• What you are asked to do:
Restate word for word the lines that run from the one containing "Struggles or surprises" to the last line of the data, both ends included.

Extracted records:
┌──
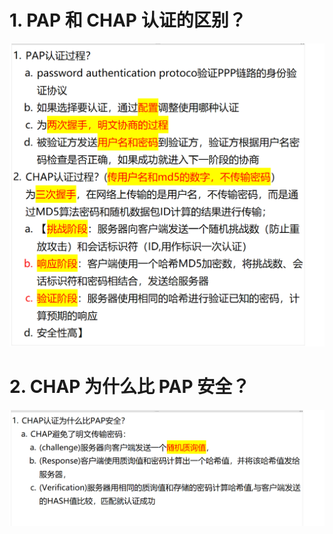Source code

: # 1. PAP 和 CHAP 认证的区别？

![alt text](images/面试题---PAP和CHAP认证/image.png)

# 2. CHAP 为什么比 PAP 安全？

![alt text](images/面试题---PAP和CHAP认证/image-1.png)
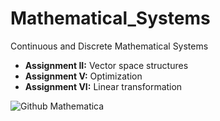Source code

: # Mathematical_Systems
Continuous and Discrete Mathematical Systems
- **Assignment II:** Vector space structures
- **Assignment V:** Optimization
- **Assignment VI:** Linear transformation


![Github Mathematica](Mathematica)
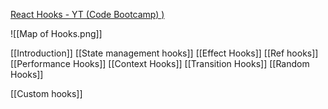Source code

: 


[React Hooks -  YT (Code Bootcamp) )](https://www.youtube.com/watch?v=LOH1l-MP_9k)


![[Map of Hooks.png]]


[[Introduction]]
[[State management hooks]]
[[Effect Hooks]]
[[Ref hooks]]
[[Performance Hooks]]
[[Context Hooks]]
[[Transition Hooks]]
[[Random Hooks]]

[[Custom hooks]]




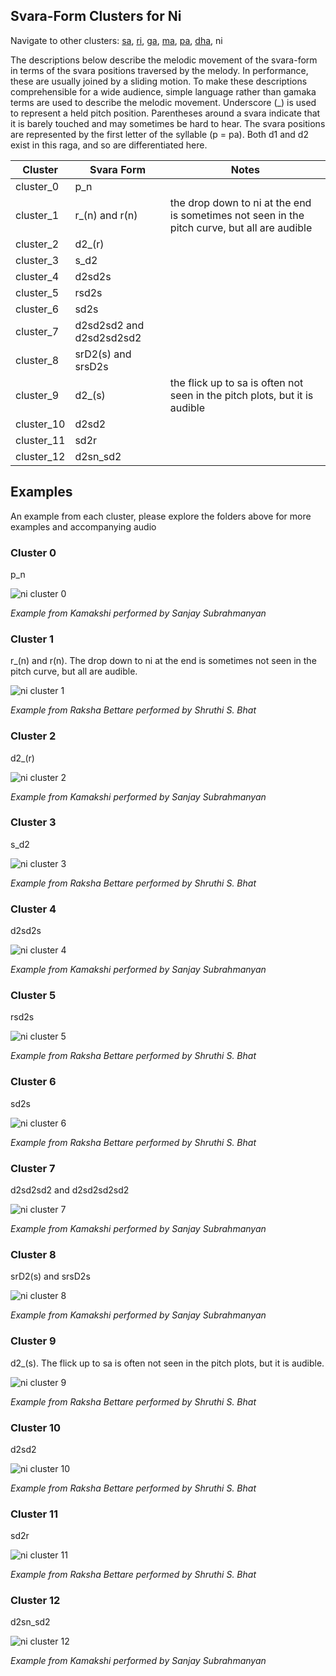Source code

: ## Svara-Form Clusters for Ni

Navigate to other clusters: [sa](../sa), [ri](../ri), [ga](../ga), [ma](../ma), [pa](../pa), [dha](../dha), ni

The descriptions below describe the melodic movement of the svara-form in terms of the svara positions traversed by the melody. In performance, these are usually joined by a sliding motion. To make these descriptions comprehensible for a wide audience, simple language rather than gamaka terms are used to describe the melodic movement. Underscore (_) is used to represent a held pitch position. Parentheses around a svara indicate that it is barely touched and may sometimes be hard to hear. The svara positions are represented by the first letter of the syllable (p = pa). Both d1 and d2 exist in this raga, and so are differentiated here. 

| **Cluster** | **Svara Form**           | **Notes**                                                                                    |
|-------------|--------------------------|----------------------------------------------------------------------------------------------|
| cluster_0   | p_n                      |                                                                                              |
| cluster_1   | r_(n) and r(n)           | the drop down to ni at the end is sometimes not seen in the pitch curve, but all are audible |
| cluster_2   | d2_(r)                   |                                                                                              |
| cluster_3   | s_d2                     |                                                                                              |
| cluster_4   | d2sd2s                   |                                                                                              |
| cluster_5   | rsd2s                    |                                                                                              |
| cluster_6   | sd2s                     |                                                                                              |
| cluster_7   | d2sd2sd2 and d2sd2sd2sd2 |                                                                                              |
| cluster_8   | srD2(s) and srsD2s       |                                                                                              |
| cluster_9   | d2_(s)                   | the flick up to sa is often not seen in the pitch plots, but it is audible                   |
| cluster_10  | d2sd2                    |                                                                                              |
| cluster_11  | sd2r                     |                                                                                              |
| cluster_12  | d2sn_sd2                 |                                                                                              |

## Examples

An example from each cluster, please explore the folders above for more examples and accompanying audio

### Cluster 0

p_n

<div align="left">
  <img src="cluster_0/kamakshi_456.png" alt="ni cluster 0" />
  <p><em>Example from Kamakshi performed by Sanjay Subrahmanyan</em></p>
</div>

### Cluster 1

r_(n) and r(n).	The drop down to ni at the end is sometimes not seen in the pitch curve, but all are audible.

<div align="left">
  <img src="cluster_1/raksha_bettare_107.png" alt="ni cluster 1" />
  <p><em>Example from Raksha Bettare performed by Shruthi S. Bhat</em></p>
</div>

### Cluster 2

d2_(r)

<div align="left">
  <img src="cluster_2/kamakshi_1417.png" alt="ni cluster 2" />
  <p><em>Example from Kamakshi performed by Sanjay Subrahmanyan</em></p>
</div>

### Cluster 3

s_d2

<div align="left">
  <img src="cluster_3/raksha_bettare_160.png" alt="ni cluster 3" />
  <p><em>Example from Raksha Bettare performed by Shruthi S. Bhat</em></p>
</div>

### Cluster 4

d2sd2s

<div align="left">
  <img src="cluster_4/kamakshi_217.png" alt="ni cluster 4" />
  <p><em>Example from Kamakshi performed by Sanjay Subrahmanyan</em></p>
</div>

### Cluster 5

rsd2s

<div align="left">
  <img src="cluster_5/raksha_bettare_135.png" alt="ni cluster 5" />
  <p><em>Example from Raksha Bettare performed by Shruthi S. Bhat</em></p>
</div>


### Cluster 6

sd2s

<div align="left">
  <img src="cluster_6/raksha_bettare_434.png" alt="ni cluster 6" />
  <p><em>Example from Raksha Bettare performed by Shruthi S. Bhat</em></p>
</div>

### Cluster 7

d2sd2sd2 and d2sd2sd2sd2

<div align="left">
  <img src="cluster_7/kamakshi_178.png" alt="ni cluster 7" />
  <p><em>Example from Kamakshi performed by Sanjay Subrahmanyan</em></p>
</div>

### Cluster 8

srD2(s) and srsD2s	

<div align="left">
  <img src="cluster_8/kamakshi_1082.png" alt="ni cluster 8" />
  <p><em>Example from Kamakshi performed by Sanjay Subrahmanyan</em></p>
</div>


### Cluster 9

d2_(s). The flick up to sa is often not seen in the pitch plots, but it is audible.

<div align="left">
  <img src="cluster_9/raksha_bettare_251.png" alt="ni cluster 9" />
  <p><em>Example from Raksha Bettare performed by Shruthi S. Bhat</em></p>
</div>


### Cluster 10

d2sd2

<div align="left">
  <img src="cluster_10/raksha_bettare_203.png" alt="ni cluster 10" />
  <p><em>Example from Raksha Bettare performed by Shruthi S. Bhat</em></p>
</div>


### Cluster 11

sd2r

<div align="left">
  <img src="cluster_11/raksha_bettare_377.png" alt="ni cluster 11" />
  <p><em>Example from Raksha Bettare performed by Shruthi S. Bhat</em></p>
</div>


### Cluster 12

d2sn_sd2

<div align="left">
  <img src="cluster_12/kamakshi_1395.png" alt="ni cluster 12" />
  <p><em>Example from Kamakshi performed by Sanjay Subrahmanyan</em></p>
</div>







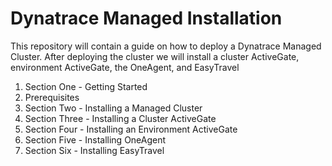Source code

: # Dynatrace Managed Installation
This repository will contain a guide on how to deploy a Dynatrace Managed Cluster. After deploying the cluster we will install a cluster ActiveGate, environment ActiveGate, the OneAgent, and EasyTravel
1. Section One - Getting Started
  1. Prerequisites
1. Section Two - Installing a Managed Cluster
1. Section Three - Installing a Cluster ActiveGate
1. Section Four - Installing an Environment ActiveGate
1. Section Five - Installing OneAgent
1. Section Six - Installing EasyTravel
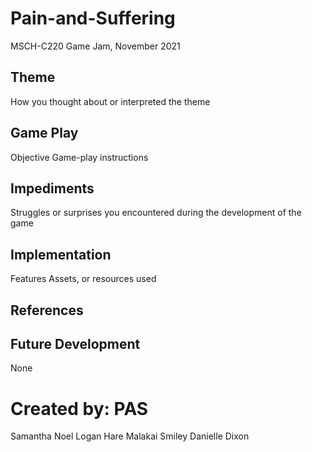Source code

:# Pain-and-Suffering
MSCH-C220 Game Jam, November 2021

## Theme
How you thought about or interpreted the theme

## Game Play
Objective
Game-play instructions

## Impediments
Struggles or surprises you encountered during the development of the game

## Implementation
Features
Assets, or resources used

## References

## Future Development
None

# Created by: PAS
Samantha Noel
Logan Hare
Malakai Smiley
Danielle Dixon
└──
• Exercise response:
Struggles or surprises you encountered during the development of the game

## Implementation
Features
Assets, or resources used

## References

## Future Development
None

# Created by: PAS
Samantha Noel
Logan Hare
Malakai Smiley
Danielle Dixon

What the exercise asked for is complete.